Thursday 02 April, 2026
The government signed ASUU's salary agreement. It has had four months to implement it.
In December 2025, the Federal Government and ASUU reached an agreement. Forty percent increase in allowances. Improved salary structure. Earned Academic Allowances mainstreamed into monthly pay. Implementation from January 2026.
March was the deadline for full implementation. March is over.
ASUU President Christopher Piwuna confirmed the position this week. The Earned Academic Allowances that were supposed to become part of monthly salary have not arrived. Lecturers on sabbatical and visiting appointments at several federal universities are not receiving full payment. Some institutions haven't settled January and February salaries at all. The government cited the slow passage of the 2026 national budget as one reason for the delay. The budget was still being debated while the agreement's implementation window was already open.
ASUU issued a four-day ultimatum on 27 March. That deadline passed too. The union's national president says the union will "respond in line with established procedures." Nigerians who have followed this cycle for fifteen years know what those procedures produce.
The UNILAG chapter went on a local strike in March over unpaid Consolidated Academic Teaching Allowances. Taraba State University resumed indefinite strike in February over the same category of failures. The national strike hasn't been called yet. The conditions for calling it are all present.
Here's the arithmetic. The Senate approved $6 billion in external borrowing on 1 April, roughly four hours after receiving the request. INEC reviewed a court order it had held for three weeks and acted within twenty-four hours of a political development. The salary agreement ASUU signed in December is four months old and still unimplemented.

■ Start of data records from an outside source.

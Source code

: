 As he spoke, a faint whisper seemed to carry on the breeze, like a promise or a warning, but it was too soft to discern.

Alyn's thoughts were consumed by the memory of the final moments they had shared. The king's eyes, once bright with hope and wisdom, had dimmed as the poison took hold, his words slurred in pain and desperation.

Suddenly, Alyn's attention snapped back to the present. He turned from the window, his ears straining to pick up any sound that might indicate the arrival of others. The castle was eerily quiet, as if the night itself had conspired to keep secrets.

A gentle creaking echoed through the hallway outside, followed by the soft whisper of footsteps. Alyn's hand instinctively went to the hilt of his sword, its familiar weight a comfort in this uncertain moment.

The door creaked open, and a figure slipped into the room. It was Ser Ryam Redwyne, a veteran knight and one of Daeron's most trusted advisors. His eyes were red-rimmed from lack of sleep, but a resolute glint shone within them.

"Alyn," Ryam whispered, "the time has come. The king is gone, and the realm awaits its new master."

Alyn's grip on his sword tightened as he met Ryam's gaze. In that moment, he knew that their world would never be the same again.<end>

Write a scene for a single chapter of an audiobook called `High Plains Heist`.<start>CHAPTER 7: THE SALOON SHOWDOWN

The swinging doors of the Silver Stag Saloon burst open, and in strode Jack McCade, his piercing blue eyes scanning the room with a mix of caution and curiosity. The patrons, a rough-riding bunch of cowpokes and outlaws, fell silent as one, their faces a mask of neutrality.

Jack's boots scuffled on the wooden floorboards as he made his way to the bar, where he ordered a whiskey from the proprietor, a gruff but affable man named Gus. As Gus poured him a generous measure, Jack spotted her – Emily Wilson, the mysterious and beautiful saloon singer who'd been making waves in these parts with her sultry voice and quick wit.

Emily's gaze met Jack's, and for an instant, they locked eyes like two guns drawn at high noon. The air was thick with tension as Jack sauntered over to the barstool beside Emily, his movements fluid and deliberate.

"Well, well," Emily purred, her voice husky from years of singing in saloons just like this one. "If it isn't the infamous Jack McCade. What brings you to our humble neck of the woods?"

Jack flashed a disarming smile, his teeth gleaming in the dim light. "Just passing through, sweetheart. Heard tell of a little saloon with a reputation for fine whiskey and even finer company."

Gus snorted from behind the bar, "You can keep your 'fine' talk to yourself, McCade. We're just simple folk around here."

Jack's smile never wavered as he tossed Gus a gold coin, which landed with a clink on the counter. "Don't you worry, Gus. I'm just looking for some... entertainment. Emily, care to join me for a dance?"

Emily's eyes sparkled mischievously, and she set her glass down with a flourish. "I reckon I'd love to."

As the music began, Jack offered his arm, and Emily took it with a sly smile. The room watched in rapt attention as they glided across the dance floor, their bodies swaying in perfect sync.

The government is not incapable of moving quickly. It moves quickly for some things. The lecturers' agreement is not one of those things. The students whose semesters evaporate when ASUU strikes are not the people for whom the machinery moves fast.
ASUU's last major strike, in 2022, lasted eight months. Students lost an academic year. Some of them never recovered it. The December 2025 agreement was supposed to be the end of that cycle. It may be the start of another one. The implementation is the proof. And right now, the implementation isn't there.
The close here isn't in dispute. The government signed. The government hasn't paid. The next step belongs to ASUU. And the person who pays either way is the student who enrolled believing an agreement had been reached.